Et toi, fille de paille, somptueux épouvantail, tu dérailles. Tu brailles. Tu ne connais pas ton bonheur, et lui non plus. Tu as tout lu. Tu n’as rien reconnu. Tu es perdue, mini, toute menue, tu crois qu’on t’a vue nue, ça te perd un peu plus. Sans censure, encense Ur, imagine origine, rêve éveillé, vie envie, vieil avé. Les dieux sont venus. Ils t’ont reconnue depuis l’avenue qui descend des nues. Ils t’ont invitée, tu as profité. Ils t’ont fait goûter le philtre secret d’immortalité. Dans l’ombre se crée ton retour sur terre. L’avenir t’atterre. A force il enterre et force à se taire. Ur et ses mystères font trop de misère aux cœurs solitaires. Tes mains solidaires, tes mains se lient d’air par delà les mers dans ton cœur de mère. Souvenirs amers, tristesse évanouie, chagrin éphémère à devoir dire oui, sans rime, sans bruit. Un chien de souci te tient à merci de ses liens tissés d’un fil du récit doré tapissé de brocards lamés au chemin damé qui sous la ramée court à l’infini. Ton cœur fait son nid dans un arbre à lunes. Le couchant allume une floraison de soleils de plume aux yeux des maisons.

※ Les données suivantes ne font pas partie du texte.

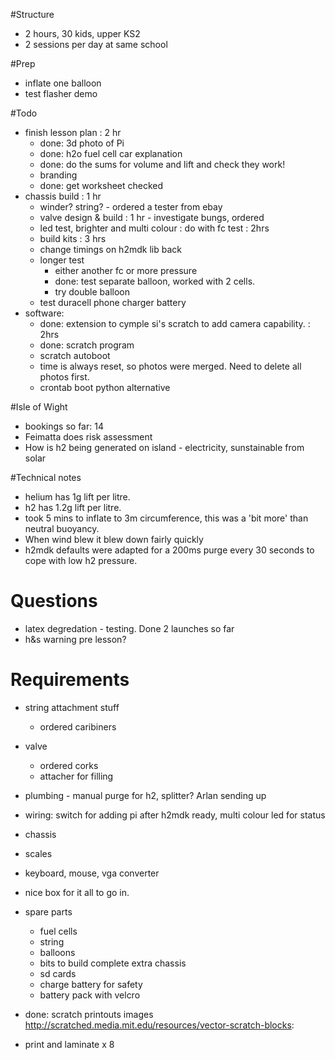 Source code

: #Structure

* 2 hours, 30 kids, upper KS2
* 2 sessions per day at same school

#Prep

* inflate one balloon
* test flasher demo

#Todo

* finish lesson plan : 2 hr
    * done: 3d photo of Pi
    * done: h2o fuel cell car explanation
    * done: do the sums for volume and lift and check they work!
    * branding
    * done: get worksheet checked
* chassis build : 1 hr
    * winder? string? - ordered a tester from ebay
    * valve design & build : 1 hr - investigate bungs, ordered
    * led test, brighter and multi colour : do with fc test : 2hrs
    * build kits : 3 hrs
    * change timings on h2mdk lib back
    * longer test
        * either another fc or more pressure
        * done: test separate balloon, worked with 2 cells.
        * try double balloon
    * test duracell phone charger battery
* software:
    * done: extension to cymple si's scratch to add camera capability. : 2hrs
    * done: scratch program
    * scratch autoboot
    * time is always reset, so photos were merged. Need to delete all photos first.
    * crontab boot python alternative

#Isle of Wight

* bookings so far: 14
* Feimatta does risk assessment
* How is h2 being generated on island - electricity, sunstainable from solar

#Technical notes

* helium has 1g lift per litre.
* h2 has 1.2g lift per litre.
* took 5 mins to inflate to 3m circumference, this was a 'bit more' than neutral buoyancy. 
* When wind blew it blew down fairly quickly
* h2mdk defaults were adapted for a 200ms purge every 30 seconds to cope with low h2 pressure.

# Questions

* latex degredation - testing. Done 2 launches so far
* h&s warning pre lesson?

# Requirements 

* string attachment stuff
    * ordered caribiners
* valve
    * ordered corks
    * attacher for filling
* plumbing - manual purge for h2, splitter? Arlan sending up
* wiring: switch for adding pi after h2mdk ready, multi colour led for status
* chassis
* scales
* keyboard, mouse, vga converter
* nice box for it all to go in.
* spare parts
    * fuel cells
    * string
    * balloons
    * bits to build complete extra chassis
    * sd cards
    * charge battery for safety
    * battery pack with velcro
    
* done: scratch printouts images http://scratched.media.mit.edu/resources/vector-scratch-blocks:
* print and laminate x 8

Toi itou, mon doux fou sans permis de folie, vieil ami de toujours, compagnon sans répit qui se cogne aux parois de la cage inventée où il s’est enfermé. Toi itou, vieux chien fou, canaillou d’on ne sait où, vieux filou, vieux voyou, vieil hibou vraiment chou. Tu tu traînes en bedaine, en babouche orpheline et tu bouches les trous de ta ligne du temps qui se déploie cent fois aux vents de chaque instant, au temps de chaque évent, mi triste mi content, mi Comté mi contant. 

Toi et toi aussi, sans t’oublier toi, ni toi mon ami, ni toi qui te tais. Pour un peu je t’ai pris pour ton reflet. A toi qui te plaît dans les chemins creux, toi qui court la vie comme on court la chance, dans ton cœur immense on est tout petit. Tu n’as pas de nid, tu vis loin des villes tout seul sur ton île et tu t’y plais bien. Trop bien pour sortir dans le monde hostile où l’on doit mentir sans jamais sentir que l’autre est fragile. Perdu sans son île, tout seul comme un chien, tout nu dans la ville, on n’entend plus rien. On attend demain, on n’a que deux mains pour tout reconstruire. On ne peut plus fuir car le mur s’approche et l’on sent la roche aux mains qui s’accroche toujours et s’approche afin d’en finir. 

De toi aussi bien je pourrais citer récits et refrains que tu m’as chantés les nuits sans demain dans l’ombre enchantée où s’écoute au loin de l’autre côté le sifflet d’un train du siècle dernier. Pour toi, pour vous tous qui cherchez encore un copain de sort qui vous accompagne au coquin de port – pays de Cocagne où dorment les morts où tous les errants jouent à qui perd gagne où le dernier prend. En foi rôde en pagne et vite élégant. En foire d’empoigne, évitez les gants. Comédie ou drame ? Quand tu le comprends, le fou-rire gagne ceux du dernier rang.